Collected data

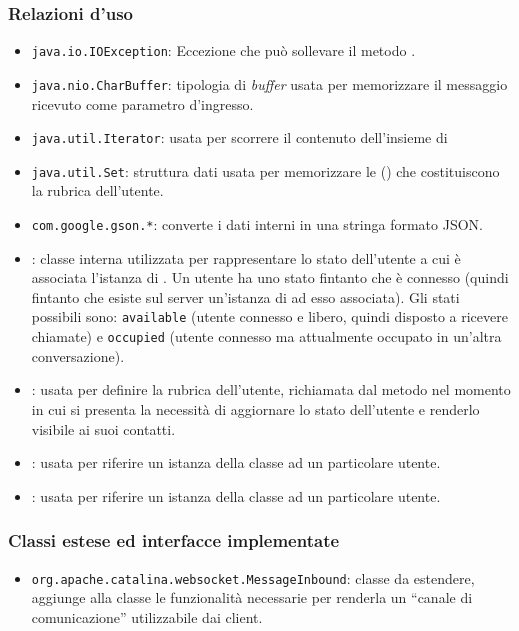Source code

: \subsubsection*{Relazioni d'uso}
\begin{itemize}
	\item \texttt{java.io.IOException}: Eccezione che può sollevare il metodo .
	\item \texttt{java.nio.CharBuffer}: tipologia di \textit{buffer} usata per memorizzare il messaggio ricevuto come parametro d'ingresso.
	\item \texttt{java.util.Iterator}: usata per scorrere il contenuto dell'insieme di 
	\item \texttt{java.util.Set}: struttura dati usata per memorizzare le  () che costituiscono la rubrica dell'utente.
	\item \texttt{com.google.gson.*}: converte i dati interni in una stringa formato JSON.
	\item {}: classe interna utilizzata per rappresentare lo stato dell'utente a cui è associata l'istanza di . Un utente ha uno stato fintanto che è connesso (quindi fintanto che esiste sul server un'istanza di   ad esso associata). Gli stati possibili sono: \texttt{available} (utente connesso e libero, quindi disposto a ricevere chiamate) e \texttt{occupied} (utente connesso ma attualmente occupato in un'altra conversazione).
	\item {}: usata per definire la rubrica dell'utente, richiamata dal metodo  nel momento in cui si presenta la necessità di aggiornare lo stato dell'utente e renderlo visibile ai suoi contatti.
	\item {}: usata per riferire un istanza della classe ad un particolare utente.
	\item {}: usata per riferire un istanza della classe ad un particolare utente.

\end{itemize}

\subsubsection*{Classi estese ed interfacce implementate}
\begin{itemize}
	\item \texttt{org.apache.catalina.websocket.MessageInbound}: classe da estendere, aggiunge alla classe  le funzionalità necessarie per renderla un ``canale di comunicazione'' utilizzabile dai client.
\end{itemize}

WORK REQUEST:
Starting at the line that has "contenuto dell'insieme di" and ending at the line that has "la rubrica dell'utente.", please write out the lines above exactly, leaving out all others.

EXERCISE RESPONSE:
	\item \texttt{java.util.Iterator}: usata per scorrere il contenuto dell'insieme di 
	\item \texttt{java.util.Set}: struttura dati usata per memorizzare le  () che costituiscono la rubrica dell'utente.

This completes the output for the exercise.